I say forcing, because as a responsible citizen I must use every tax deferred plan I can to save for my retirement. The TDA is the only one offered by my employer that offers tax deferral and allows me to invest enough to make a difference when I retire. Yes, I have the choice not to participate in the TDA program, but that would not be good for America or myself. America already has plenty of people who don't save.
Stanford no longer offers defined benefit plans to new hires, but offers a defined contributory plan: Stanford does not want to be in the retirement business, they know all too well that there is going to be severe problems with retirement and the Boomers. I would think they would want to be completely out of the business, not allowing employees to make their own stock selections and making employees pay indirect fees for lobbying Washington, paying for mutual fund commercial advertisements, and paying executive and fund manager bonuses might open them up to future lawsuits? Granted, no one is worried about it now, but just wait until the $6.8 trillion in National Debt and the 70 million Boomer retirees meet head-on.
One final question.
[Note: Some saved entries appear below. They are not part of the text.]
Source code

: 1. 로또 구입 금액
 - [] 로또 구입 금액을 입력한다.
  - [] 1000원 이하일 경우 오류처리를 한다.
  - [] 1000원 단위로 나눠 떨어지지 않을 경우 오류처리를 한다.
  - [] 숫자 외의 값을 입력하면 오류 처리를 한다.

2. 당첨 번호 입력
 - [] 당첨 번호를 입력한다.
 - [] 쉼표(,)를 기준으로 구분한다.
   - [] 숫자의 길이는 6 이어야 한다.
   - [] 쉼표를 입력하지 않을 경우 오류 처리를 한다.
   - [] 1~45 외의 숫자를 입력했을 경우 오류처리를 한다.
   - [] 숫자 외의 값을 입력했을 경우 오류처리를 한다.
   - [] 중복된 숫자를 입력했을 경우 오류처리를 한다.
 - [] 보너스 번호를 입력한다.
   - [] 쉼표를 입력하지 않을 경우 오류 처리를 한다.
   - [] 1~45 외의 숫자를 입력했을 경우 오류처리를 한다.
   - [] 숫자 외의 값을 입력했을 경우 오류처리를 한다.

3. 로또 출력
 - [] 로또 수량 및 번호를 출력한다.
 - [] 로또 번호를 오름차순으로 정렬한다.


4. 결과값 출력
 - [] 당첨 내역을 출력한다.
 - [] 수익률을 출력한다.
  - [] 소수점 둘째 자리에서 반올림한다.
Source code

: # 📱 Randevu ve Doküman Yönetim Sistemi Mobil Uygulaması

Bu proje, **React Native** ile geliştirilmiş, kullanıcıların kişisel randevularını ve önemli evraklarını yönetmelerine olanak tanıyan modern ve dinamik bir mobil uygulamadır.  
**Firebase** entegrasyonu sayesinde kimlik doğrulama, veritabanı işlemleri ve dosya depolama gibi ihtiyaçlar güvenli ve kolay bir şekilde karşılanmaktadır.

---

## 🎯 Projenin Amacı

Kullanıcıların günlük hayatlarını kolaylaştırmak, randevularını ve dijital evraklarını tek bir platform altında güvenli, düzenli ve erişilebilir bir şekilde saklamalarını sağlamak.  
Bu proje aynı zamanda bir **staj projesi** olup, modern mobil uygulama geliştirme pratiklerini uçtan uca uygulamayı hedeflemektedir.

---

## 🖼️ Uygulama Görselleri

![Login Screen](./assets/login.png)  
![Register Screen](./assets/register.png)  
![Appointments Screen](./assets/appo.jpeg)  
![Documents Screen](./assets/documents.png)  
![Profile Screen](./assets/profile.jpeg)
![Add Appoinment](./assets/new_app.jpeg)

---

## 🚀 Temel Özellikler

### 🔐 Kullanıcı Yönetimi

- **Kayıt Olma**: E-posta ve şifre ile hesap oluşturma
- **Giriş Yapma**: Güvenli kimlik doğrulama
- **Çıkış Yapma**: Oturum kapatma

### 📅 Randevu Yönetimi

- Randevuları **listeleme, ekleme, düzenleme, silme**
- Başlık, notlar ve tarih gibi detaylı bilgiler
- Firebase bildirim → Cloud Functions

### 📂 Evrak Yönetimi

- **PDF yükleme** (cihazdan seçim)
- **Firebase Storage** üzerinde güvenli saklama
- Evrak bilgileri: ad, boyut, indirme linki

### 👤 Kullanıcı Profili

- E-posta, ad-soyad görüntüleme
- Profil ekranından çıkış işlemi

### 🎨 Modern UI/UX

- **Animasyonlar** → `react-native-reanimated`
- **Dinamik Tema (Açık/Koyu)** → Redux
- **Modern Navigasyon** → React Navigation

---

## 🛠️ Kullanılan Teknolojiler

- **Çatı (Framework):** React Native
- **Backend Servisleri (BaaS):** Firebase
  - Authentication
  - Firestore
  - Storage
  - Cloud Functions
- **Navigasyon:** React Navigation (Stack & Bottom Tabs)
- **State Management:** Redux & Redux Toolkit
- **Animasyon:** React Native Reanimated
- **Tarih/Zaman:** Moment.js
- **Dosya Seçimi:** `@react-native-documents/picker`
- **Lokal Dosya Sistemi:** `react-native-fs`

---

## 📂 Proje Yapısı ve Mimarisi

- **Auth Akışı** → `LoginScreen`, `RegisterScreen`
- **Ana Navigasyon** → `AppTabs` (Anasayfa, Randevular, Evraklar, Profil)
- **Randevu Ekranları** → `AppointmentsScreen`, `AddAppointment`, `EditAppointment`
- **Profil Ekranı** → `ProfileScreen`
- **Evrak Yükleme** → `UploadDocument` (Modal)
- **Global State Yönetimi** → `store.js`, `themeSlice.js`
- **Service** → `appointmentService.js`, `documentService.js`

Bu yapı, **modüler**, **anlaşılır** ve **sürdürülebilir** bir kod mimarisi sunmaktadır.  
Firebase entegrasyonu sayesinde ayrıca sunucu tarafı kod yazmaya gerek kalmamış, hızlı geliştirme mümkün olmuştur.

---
For the past couple of years mutual fund managers, and brokers have complained that they were only doing what their clients and customers told them to do, e.g., a mutual fund manager who ran a tech sector mutual fund was buying tech stocks just like their clients (shareholders) were telling them to (Fidelity Select Technology had a NAV of around $200 in 2000, now it is in the mid-fifties, almost a 75% loss). The fact that NASDAQ lost 75% of its value from 2000-2002 was not their fault. Even though they were all paying themselves billions of dollars in bonuses from 1995-2000 when the stock market was going up.
This year it looks like the stock markets are going to have a good year, and NASDAQ may be up 40-50%. Do you think that these brokers and fund managers should be able to legally turn right around and take credit again for the good performance in general with mutual funds? And pay themselves millions in bonuses or do you think the clients, customers, and shareholders should get the bonuses since they are the ones who told the financial services companies what to buy?
If you agree that when markets are going up or down that it is the clients, customers, and shareholders responsibility, you need to pass a law that says brokers and mutual fund companies cannot pay themselves bonuses when the markets are up and blame clients, customers, and shareholders when the markets go down.
If you agree that when markets are going up that brokers and mutual fund managers can pay themselves bonuses, then you need to pass a law that says, when the markets start to fall the brokers and managers have to give the bonuses back unless of course, the managers figure out a way to not follow the market, in that case, it would be perfectly okay for the brokers and managers to pay themselves another bonus.
But, letting the brokers and fund managers pay themselves huge bonuses when the markets are going up and then blame their clients, customers, and shareholders when the market go down is ridiculous and not very American.
As far as saying I have a choice as to using or not using these unfair professionals, that is obviously not the case, my employer forces me to invest via a mutual fund when I save through its TDA program.